— Required work —
In the entries below, find each line with the word "loading" and return it.

===== Extracted information

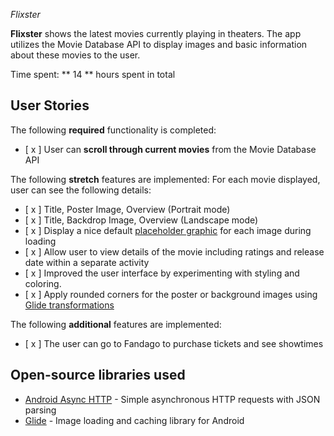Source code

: *Flixster*

**Flixster** shows the latest movies currently playing in theaters. The app utilizes the Movie Database API to display images and basic information about these movies to the user.

Time spent: ** 14 ** hours spent in total

## User Stories

The following **required** functionality is completed:
* [ x ] User can **scroll through current movies** from the Movie Database API

The following **stretch** features are implemented:
For each movie displayed, user can see the following details:
  * [ x ] Title, Poster Image, Overview (Portrait mode)
  * [ x ] Title, Backdrop Image, Overview (Landscape mode)
* [ x ] Display a nice default [placeholder graphic](https://guides.codepath.org/android/Displaying-Images-with-the-Glide-Library#advanced-usage) for each image during loading
* [ x ] Allow user to view details of the movie including ratings and release date within a separate activity
* [ x ] Improved the user interface by experimenting with styling and coloring.
* [ x ] Apply rounded corners for the poster or background images using [Glide transformations](https://guides.codepath.org/android/Displaying-Images-with-the-Glide-Library#transformations)

The following **additional** features are implemented:

* [ x ] The user can go to Fandago to purchase tickets and see showtimes

## Open-source libraries used
- [Android Async HTTP](https://github.com/loopj/android-async-http) - Simple asynchronous HTTP requests with JSON parsing
- [Glide](https://github.com/bumptech/glide) - Image loading and caching library for Android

==========

— Completed task —
* [ x ] Display a nice default [placeholder graphic](https://guides.codepath.org/android/Displaying-Images-with-the-Glide-Library#advanced-usage) for each image during loading
- [Glide](https://github.com/bumptech/glide) - Image loading and caching library for Android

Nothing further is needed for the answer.